%%

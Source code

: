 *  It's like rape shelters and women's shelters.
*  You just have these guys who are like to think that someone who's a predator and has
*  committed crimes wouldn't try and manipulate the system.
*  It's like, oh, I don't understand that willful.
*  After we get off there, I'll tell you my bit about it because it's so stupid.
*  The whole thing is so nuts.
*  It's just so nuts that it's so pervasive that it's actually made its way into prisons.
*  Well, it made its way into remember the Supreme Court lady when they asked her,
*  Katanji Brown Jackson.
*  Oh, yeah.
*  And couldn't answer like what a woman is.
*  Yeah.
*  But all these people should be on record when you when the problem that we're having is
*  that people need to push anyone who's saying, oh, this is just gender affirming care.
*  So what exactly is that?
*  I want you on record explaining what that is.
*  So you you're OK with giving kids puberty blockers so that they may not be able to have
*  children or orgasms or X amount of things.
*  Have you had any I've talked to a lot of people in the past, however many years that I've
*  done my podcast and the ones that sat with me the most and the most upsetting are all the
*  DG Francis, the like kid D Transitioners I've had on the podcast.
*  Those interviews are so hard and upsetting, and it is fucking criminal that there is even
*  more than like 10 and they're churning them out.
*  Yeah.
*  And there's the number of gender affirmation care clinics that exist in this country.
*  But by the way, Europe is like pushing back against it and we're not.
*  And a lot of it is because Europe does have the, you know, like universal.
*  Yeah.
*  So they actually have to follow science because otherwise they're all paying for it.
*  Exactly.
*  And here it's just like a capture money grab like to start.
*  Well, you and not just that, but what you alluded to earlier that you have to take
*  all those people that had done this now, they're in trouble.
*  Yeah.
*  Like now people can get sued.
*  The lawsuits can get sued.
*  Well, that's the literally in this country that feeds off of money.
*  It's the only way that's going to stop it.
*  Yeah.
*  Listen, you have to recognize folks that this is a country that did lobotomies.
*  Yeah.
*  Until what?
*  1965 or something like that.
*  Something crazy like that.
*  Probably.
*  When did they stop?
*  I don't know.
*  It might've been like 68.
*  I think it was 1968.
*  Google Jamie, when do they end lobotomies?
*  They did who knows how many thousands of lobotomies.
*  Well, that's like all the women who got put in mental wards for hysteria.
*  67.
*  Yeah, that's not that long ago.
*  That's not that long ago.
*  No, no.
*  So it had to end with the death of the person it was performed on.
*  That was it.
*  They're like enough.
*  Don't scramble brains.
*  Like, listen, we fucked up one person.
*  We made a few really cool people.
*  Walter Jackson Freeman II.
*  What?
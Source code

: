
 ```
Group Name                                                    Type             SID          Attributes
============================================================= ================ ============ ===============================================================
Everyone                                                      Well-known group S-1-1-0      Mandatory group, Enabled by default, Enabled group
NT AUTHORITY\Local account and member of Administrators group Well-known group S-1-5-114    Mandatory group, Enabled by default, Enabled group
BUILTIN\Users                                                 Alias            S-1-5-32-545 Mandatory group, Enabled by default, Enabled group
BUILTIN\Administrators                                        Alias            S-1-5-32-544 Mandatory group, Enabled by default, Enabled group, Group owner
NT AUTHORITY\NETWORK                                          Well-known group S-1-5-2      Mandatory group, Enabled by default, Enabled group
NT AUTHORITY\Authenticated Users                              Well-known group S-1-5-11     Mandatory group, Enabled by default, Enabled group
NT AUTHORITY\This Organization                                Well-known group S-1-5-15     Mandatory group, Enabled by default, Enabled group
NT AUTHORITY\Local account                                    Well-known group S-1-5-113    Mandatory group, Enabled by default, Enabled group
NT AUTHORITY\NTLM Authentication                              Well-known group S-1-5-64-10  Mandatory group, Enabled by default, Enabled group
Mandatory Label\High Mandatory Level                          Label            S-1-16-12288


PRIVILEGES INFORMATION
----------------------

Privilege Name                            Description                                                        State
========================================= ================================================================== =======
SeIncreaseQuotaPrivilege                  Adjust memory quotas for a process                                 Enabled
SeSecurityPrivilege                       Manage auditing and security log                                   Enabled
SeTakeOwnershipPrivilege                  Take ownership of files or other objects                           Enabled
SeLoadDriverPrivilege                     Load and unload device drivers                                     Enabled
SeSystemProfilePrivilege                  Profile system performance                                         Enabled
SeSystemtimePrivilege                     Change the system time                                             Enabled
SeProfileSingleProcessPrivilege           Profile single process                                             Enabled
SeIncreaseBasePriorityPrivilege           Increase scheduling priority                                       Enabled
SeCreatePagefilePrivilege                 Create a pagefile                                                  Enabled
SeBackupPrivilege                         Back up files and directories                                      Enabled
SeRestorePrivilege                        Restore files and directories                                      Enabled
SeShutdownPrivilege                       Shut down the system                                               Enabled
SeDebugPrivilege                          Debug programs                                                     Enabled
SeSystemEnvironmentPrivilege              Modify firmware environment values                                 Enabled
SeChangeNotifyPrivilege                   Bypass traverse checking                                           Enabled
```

%%

Task details = Every line of the data that holds "Profile" should be counted, and only the total given.

Solution = 2